Jacques Prevert, francese nato nel 1900 a Neuilly-sur-Seine è stato poeta, scrittore, sceneggiatore, artista. La famiglia, dopo un periodo di difficoltà economiche, si risollevò dalle ristrettezze per l’assunzione del padre Andrè all’Ufficio dei poveri di Parigi. Ciò darà modo a Jacques di osservare un mondo di miseria che rappresenterà poi in alcune sue opere. Il padre influenzerà la formazione dei figli portandoli spesso al cinema e al teatro, anche perché la scuola non fu la scelta di Jacques che, insofferente alla disciplina, l’abbandonerà a quindici anni. Appena ventenne, durante il servizio militare conobbe  Yves Tanguy e Marcel Duhamel che poi divenne editore, due importanti amicizie che influenzarono la carriera di Jacques e di suo fratello  Pierre. Pierre divenne regista e mise in scena per la televisione e il teatro le sceneggiature, anche per bambini, scritte dal fratello, in un lungo e proficuo sodalizio artistico.

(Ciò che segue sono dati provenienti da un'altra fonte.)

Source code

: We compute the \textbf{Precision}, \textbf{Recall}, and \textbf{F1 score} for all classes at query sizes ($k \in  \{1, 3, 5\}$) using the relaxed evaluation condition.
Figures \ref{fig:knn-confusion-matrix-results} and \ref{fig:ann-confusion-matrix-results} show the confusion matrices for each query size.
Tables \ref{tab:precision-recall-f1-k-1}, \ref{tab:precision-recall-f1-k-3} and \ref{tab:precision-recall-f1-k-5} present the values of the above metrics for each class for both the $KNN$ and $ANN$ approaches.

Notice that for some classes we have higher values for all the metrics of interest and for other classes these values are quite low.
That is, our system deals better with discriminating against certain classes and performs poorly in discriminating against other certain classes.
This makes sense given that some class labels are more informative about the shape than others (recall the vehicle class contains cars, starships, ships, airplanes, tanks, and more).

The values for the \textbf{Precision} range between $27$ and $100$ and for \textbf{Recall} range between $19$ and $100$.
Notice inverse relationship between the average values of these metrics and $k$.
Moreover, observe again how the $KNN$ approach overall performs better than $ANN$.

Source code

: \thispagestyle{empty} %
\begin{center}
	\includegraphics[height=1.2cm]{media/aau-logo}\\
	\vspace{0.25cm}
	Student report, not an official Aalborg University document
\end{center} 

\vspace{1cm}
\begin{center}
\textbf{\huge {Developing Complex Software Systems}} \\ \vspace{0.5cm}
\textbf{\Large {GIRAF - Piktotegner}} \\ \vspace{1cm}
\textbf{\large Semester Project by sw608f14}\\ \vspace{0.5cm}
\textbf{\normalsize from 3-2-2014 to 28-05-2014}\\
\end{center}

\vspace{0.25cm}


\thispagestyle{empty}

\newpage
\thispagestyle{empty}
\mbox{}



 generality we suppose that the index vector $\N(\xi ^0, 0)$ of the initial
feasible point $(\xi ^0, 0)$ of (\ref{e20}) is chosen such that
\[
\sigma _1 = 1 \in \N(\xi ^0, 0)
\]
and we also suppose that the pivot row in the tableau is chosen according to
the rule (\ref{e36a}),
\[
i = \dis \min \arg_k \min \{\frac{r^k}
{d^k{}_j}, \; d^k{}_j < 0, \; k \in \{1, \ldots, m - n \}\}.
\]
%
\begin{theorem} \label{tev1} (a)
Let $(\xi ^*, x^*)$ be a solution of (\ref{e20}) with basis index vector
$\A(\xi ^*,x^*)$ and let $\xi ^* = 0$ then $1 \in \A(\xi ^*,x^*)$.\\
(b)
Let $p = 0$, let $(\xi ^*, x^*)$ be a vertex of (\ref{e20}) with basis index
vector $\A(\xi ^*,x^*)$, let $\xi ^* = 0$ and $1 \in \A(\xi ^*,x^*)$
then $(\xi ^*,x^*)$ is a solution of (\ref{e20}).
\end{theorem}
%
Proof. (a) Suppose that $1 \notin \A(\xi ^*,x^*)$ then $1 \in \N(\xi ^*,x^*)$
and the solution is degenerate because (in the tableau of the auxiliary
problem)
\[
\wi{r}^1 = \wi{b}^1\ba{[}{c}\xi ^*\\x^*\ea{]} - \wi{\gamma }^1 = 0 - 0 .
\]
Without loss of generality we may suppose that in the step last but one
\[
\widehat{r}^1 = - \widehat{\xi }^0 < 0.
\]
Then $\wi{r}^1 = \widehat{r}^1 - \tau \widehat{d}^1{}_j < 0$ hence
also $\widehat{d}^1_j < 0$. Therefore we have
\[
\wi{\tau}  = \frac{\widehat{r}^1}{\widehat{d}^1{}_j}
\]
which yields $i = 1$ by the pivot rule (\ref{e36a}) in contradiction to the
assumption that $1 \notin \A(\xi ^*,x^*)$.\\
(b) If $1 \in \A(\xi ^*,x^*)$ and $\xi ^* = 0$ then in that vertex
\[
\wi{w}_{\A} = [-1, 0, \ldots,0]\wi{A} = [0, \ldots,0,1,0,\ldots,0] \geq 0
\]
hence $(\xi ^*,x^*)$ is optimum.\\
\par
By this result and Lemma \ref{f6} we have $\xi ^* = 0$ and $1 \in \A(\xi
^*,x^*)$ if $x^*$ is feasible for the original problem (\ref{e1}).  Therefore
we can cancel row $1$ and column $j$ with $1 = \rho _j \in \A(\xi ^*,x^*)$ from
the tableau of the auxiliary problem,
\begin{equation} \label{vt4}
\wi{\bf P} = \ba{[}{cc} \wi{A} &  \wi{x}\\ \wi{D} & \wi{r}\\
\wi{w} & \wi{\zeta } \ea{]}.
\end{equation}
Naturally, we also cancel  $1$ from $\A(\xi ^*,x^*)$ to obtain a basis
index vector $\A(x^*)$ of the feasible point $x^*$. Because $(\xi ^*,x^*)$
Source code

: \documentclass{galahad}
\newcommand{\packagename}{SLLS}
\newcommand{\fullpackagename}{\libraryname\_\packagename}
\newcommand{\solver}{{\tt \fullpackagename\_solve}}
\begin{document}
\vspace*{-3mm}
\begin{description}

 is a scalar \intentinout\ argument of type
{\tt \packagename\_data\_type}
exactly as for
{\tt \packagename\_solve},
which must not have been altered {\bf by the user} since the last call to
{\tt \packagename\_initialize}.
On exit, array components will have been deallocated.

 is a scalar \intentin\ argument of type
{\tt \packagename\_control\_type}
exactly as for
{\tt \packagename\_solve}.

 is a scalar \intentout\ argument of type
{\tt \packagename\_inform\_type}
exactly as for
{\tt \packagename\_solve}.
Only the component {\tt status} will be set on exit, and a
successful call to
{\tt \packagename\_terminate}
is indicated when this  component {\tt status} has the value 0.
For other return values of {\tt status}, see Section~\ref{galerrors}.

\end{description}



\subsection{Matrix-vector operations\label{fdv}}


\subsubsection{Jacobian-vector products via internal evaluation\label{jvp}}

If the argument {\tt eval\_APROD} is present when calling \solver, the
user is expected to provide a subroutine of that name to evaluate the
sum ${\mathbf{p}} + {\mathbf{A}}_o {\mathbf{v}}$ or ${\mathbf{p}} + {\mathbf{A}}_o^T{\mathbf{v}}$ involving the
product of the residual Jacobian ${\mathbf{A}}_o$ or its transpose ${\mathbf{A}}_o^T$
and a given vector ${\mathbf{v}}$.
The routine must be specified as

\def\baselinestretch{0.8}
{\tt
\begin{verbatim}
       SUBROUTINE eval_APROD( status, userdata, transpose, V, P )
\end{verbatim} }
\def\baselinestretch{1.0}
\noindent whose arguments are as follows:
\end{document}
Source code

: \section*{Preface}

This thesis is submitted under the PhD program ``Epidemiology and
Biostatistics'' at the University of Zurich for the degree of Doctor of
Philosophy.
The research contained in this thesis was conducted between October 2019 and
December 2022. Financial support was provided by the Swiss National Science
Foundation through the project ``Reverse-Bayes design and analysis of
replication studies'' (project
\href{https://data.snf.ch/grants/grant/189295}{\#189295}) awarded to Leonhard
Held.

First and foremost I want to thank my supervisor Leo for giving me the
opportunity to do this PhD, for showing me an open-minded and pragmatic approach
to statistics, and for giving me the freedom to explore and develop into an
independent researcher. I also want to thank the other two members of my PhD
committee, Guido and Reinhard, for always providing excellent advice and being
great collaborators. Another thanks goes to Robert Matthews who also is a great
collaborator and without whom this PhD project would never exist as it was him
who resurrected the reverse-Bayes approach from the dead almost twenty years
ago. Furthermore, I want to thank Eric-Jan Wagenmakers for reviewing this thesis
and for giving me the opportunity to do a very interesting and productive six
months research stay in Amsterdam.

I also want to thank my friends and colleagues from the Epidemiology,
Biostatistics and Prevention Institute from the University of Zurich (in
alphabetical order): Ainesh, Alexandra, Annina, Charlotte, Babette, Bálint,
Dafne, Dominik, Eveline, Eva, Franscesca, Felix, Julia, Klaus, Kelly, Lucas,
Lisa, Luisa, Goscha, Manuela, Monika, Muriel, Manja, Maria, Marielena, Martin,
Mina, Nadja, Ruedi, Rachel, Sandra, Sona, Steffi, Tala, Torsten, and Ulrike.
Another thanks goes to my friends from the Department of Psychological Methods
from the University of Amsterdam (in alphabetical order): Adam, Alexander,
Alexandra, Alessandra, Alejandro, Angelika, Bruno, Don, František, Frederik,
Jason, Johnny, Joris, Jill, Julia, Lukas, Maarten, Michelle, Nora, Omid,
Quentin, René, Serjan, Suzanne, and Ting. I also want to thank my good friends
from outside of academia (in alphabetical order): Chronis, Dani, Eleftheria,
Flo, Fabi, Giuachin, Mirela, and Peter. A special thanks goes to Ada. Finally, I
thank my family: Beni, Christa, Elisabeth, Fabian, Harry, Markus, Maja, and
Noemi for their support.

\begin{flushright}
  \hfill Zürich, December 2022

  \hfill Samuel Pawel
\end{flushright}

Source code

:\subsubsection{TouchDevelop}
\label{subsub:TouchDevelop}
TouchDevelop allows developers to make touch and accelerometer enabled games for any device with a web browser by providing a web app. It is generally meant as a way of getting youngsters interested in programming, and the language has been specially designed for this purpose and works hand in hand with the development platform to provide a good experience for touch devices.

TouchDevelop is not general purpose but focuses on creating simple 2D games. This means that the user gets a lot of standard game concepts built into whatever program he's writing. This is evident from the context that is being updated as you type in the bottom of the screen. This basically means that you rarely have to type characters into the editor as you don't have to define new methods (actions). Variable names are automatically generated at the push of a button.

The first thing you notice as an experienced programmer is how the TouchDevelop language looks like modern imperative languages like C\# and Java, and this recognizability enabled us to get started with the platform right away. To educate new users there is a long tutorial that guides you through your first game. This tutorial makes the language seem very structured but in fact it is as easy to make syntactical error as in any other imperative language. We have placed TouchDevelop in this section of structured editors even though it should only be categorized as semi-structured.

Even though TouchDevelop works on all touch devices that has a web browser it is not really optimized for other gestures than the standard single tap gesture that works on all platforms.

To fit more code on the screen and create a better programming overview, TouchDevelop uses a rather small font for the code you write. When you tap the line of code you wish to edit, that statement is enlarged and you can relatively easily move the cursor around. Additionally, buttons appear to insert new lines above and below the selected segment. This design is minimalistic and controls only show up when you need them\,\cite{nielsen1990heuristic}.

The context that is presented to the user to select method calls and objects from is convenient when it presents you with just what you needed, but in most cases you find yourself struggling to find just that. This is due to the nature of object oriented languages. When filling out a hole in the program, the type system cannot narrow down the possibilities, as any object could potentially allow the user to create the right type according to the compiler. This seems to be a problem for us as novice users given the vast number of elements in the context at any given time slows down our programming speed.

Nel  1922  Jacques si avvicinò al gruppo dei surrealisti francesi, tra i quali  André Breton, Raymond Queneau, Louis Aragon e Antonin Artaud, e per i quattro anni successivi vi furono intensi contatti. I rapporti furono interrotti a causa del testo di Prevert “Mort d’un monsieur”, scritto in polemica con Breton, del quale Prevert contestava la presunta superiorità intellettuale, che determinò la rottura con Breton e l’allontanamento di Prevert dal gruppo. Dal 1932 al 1936 visse a Tourette de loupe, si dedicò al teatro e alle sceneggiature per la cinematografia, collaborando con Jean Renoir e Marcel Carnè. Tornerà a Parigi soltanto nel 1945, lo stesso anno in cui vede la luce la sua prima raccolta di poesie “Paroles”, accolta con molto favore dal mondo letterario. A questa seguiranno altre raccolte: Spectacle” (1949); “La pluie et le beau temps” (1955); “Choses et autres” (1972), altrettanto apprezzate dalla critica. Prevert conobbe e collaborò con Pablo Picasso, al quale, pare, abbia dedicato per ammirazione la poesia Alicante. Nel 1948 per un incidente cadde da una finestra e rimase in coma per alcune settimane. Ripresosi dall’infortunio si dedicò ancora alle sceneggiature, e ad una nuova attività artistica: il  collage, una scoperta del suo ultimo periodo. Espose e pubblicò alcune delle opere realizzate. Visse gli ultimi anni a Omonville la Petite, ricevendo rare visite di cantanti e attori conosciuti in attività, fino alla morte per tumore nel 1977.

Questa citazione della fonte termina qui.